Hi [First Name], We’ve never met. In fact, you’ve never visited our company’s site, given us your contact information or asked us to contact you.
But I wanted to reach out and and connect with you anyway. We pay for a lead generation service that scrapes LinkedIn and other websites to find your contact information and send you this:
[Insert generic company elevator pitch]
Is that something you’d be interested in discussing? Let’s schedule a quick chat, and I can show you all the awesome things [insert product/service/app] does.
Cheers, Generic Salesperson
Subject line: Re: When can we catch up?
Hey again [First Name],
Hope all is well.
I just wanted to follow up with you to see if you’ve had time to check out my previous email, and if you have any questions about [insert product/service/app].
Would you be available for 15 minutes this week to discuss further?
Best, Generic Salesperson
[P.S. This was an actual, verbatim follow-up email I received.]
Is anyone else sick and tired of these emails?
And I seem to get more of them day after day. I feel like Capt. Rex Kramer walking through the airport in “Airplane” fending off solicitors.
When did spamming become part of a burgeoning industry of “lead generation tools”? The increasing volume of these unsolicited emails I receive is getting comical. Some are just plain garbage and irrelevant, others are annoying, and still others are just sad. (If you want me to send you samples, I have hundreds.)
And as these cold emails proliferate, I’ve yet to see blowback from the marketing and sales cognoscenti.
Believe me, I’ve tried to foment a little bit of feedback on this tactic to no avail.
I can no longer stand idly by, watching my inbox get assaulted, and not ask: “Isn’t this spam?”
Well, what’s spam?
I’ll let MailChimp put it simply (my bold for emphasis):
There are a variety of definitions and interpretations of the word itself, but at its core, spam is unsolicited, irrelevant email, sent in bulk to a list of people. For example, let’s say you purchased a list of email addresses from a local business organization. On the surface, that list of addresses seems like it could contain some great prospects for your business, and you want to send them an email with a relevant offer they can’t refuse. But, since those people didn’t give you explicit permission to contact them, sending an email to that list would be considered spam.
But there are hundreds of companies making a mint off of scraping contact information from the web, selling it to businesses and transferring the responsibility away from them and to the client.
Let me pick one out of the hundreds of unsolicited emails I’ve received:
Let’s set aside the fact that the pitch is so generic and cliche-riddled that I only needed to edit out the person’s name to obfuscate its origin.
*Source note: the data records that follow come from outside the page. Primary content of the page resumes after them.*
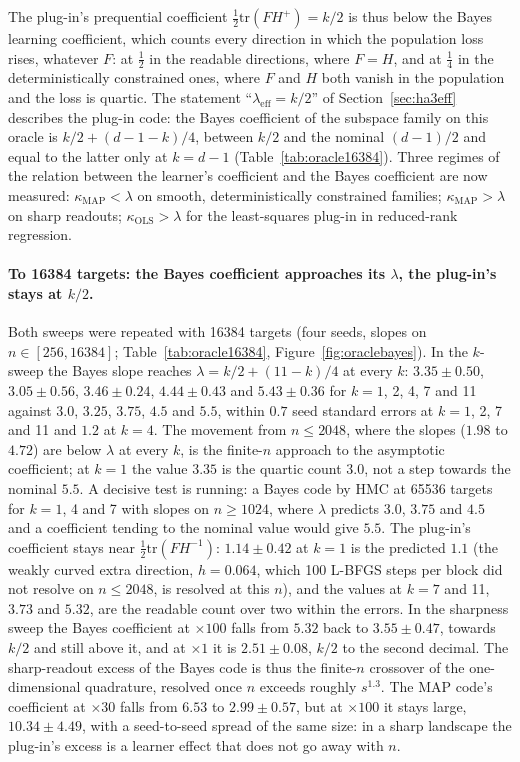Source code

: \documentclass[11pt,a4paper]{article}
\begin{document}
The plug-in's prequential coefficient $\tfrac12\mathrm{tr}(FH^{+})=k/2$ is thus below the Bayes learning coefficient, which counts every direction in which the population loss rises, whatever $F$: at $\tfrac12$ in the readable directions, where $F=H$, and at $\tfrac14$ in the deterministically constrained ones, where $F$ and $H$ both vanish in the population and the loss is quartic. The statement ``$\lambda_{\mathrm{eff}}=k/2$'' of Section~\ref{sec:ha3eff} describes the plug-in code: the Bayes coefficient of the subspace family on this oracle is $k/2+(d-1-k)/4$, between $k/2$ and the nominal $(d-1)/2$ and equal to the latter only at $k=d-1$ (Table~\ref{tab:oracle16384}). Three regimes of the relation between the learner's coefficient and the Bayes coefficient are now measured: $\kappa_{\mathrm{MAP}}<\lambda$ on smooth, deterministically constrained families; $\kappa_{\mathrm{MAP}}>\lambda$ on sharp readouts; $\kappa_{\mathrm{OLS}}>\lambda$ for the least-squares plug-in in reduced-rank regression.

\paragraph{To 16384 targets: the Bayes coefficient approaches its $\lambda$, the plug-in's stays at $k/2$.} Both sweeps were repeated with 16384 targets (four seeds, slopes on $n\in[256,16384]$; Table~\ref{tab:oracle16384}, Figure~\ref{fig:oraclebayes}). In the $k$-sweep the Bayes slope reaches $\lambda=k/2+(11-k)/4$ at every $k$: $3.35\pm0.50$, $3.05\pm0.56$, $3.46\pm0.24$, $4.44\pm0.43$ and $5.43\pm0.36$ for $k=1$, 2, 4, 7 and 11 against $3.0$, $3.25$, $3.75$, $4.5$ and $5.5$, within $0.7$ seed standard errors at $k=1$, 2, 7 and 11 and $1.2$ at $k=4$. The movement from $n\le2048$, where the slopes ($1.98$ to $4.72$) are below $\lambda$ at every $k$, is the finite-$n$ approach to the asymptotic coefficient; at $k=1$ the value $3.35$ is the quartic count $3.0$, not a step towards the nominal $5.5$. A decisive test is running: a Bayes code by HMC at 65536 targets for $k=1$, 4 and 7 with slopes on $n\ge1024$, where $\lambda$ predicts $3.0$, $3.75$ and $4.5$ and a coefficient tending to the nominal value would give $5.5$. The plug-in's coefficient stays near $\tfrac12\mathrm{tr}(FH^{-1})$: $1.14\pm0.42$ at $k=1$ is the predicted $1.1$ (the weakly curved extra direction, $h=0.064$, which 100 L-BFGS steps per block did not resolve on $n\le2048$, is resolved at this $n$), and the values at $k=7$ and 11, $3.73$ and $5.32$, are the readable count over two within the errors. In the sharpness sweep the Bayes coefficient at $\times100$ falls from $5.32$ back to $3.55\pm0.47$, towards $k/2$ and still above it, and at $\times1$ it is $2.51\pm0.08$, $k/2$ to the second decimal. The sharp-readout excess of the Bayes code is thus the finite-$n$ crossover of the one-dimensional quadrature, resolved once $n$ exceeds roughly $s^{1.3}$. The MAP code's coefficient at $\times30$ falls from $6.53$ to $2.99\pm0.57$, but at $\times100$ it stays large, $10.34\pm4.49$, with a seed-to-seed spread of the same size: in a sharp landscape the plug-in's excess is a learner effect that does not go away with $n$.
\end{document}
This email was unsolicited, with no way for me to unsubscribe (Yes, I got subsequent followup emails as well) and did not include a physical mailing address. These are all CAN-SPAM violations.
But everyone else is doing it, right? So who cares?!
Yep, we considered an outbound sales tool, too
It was that mindset that led us to consider a lead-generation tool for our business. Because why not? It’s easy, it’s cost-effective, and after a few customization fields here and a few clicks there, we could send out our pitch to marketing folks around the world.
But we didn’t.
We reasoned that no matter how customized we make every email, we were still sending unsolicited entreaties, and putting the deliverability of our other, customer-related emails at risk.
In fact, we shared our concerns with the lead-generation company we were considering. “As long as the content of the email is relevant and you’re not blasting out generic communication, it’s unlikely to be marked as spam” was their paraphrased response.
When I pushed them on the “Yeah, but they still haven’t opted in to receive an email from us.” They would fall back on “If you’re targeted and relevant, it’s fine.”
But it’s not.
We discussed it as a team. We thought about the type of business we want to be and do. We also employed the old marketing proverb: “Email unto others as you would have them email unto you.”
Spam sucks. I only wish more people were annoyed by this scourge. It’s a marketing shortcut that undermines the efforts of other companies trying to grow their awareness the right way.
And when you think of emails as little invoices for your time, I’ll leave it to the words of Sweet Brown:”Ain’t nobody got time for that!”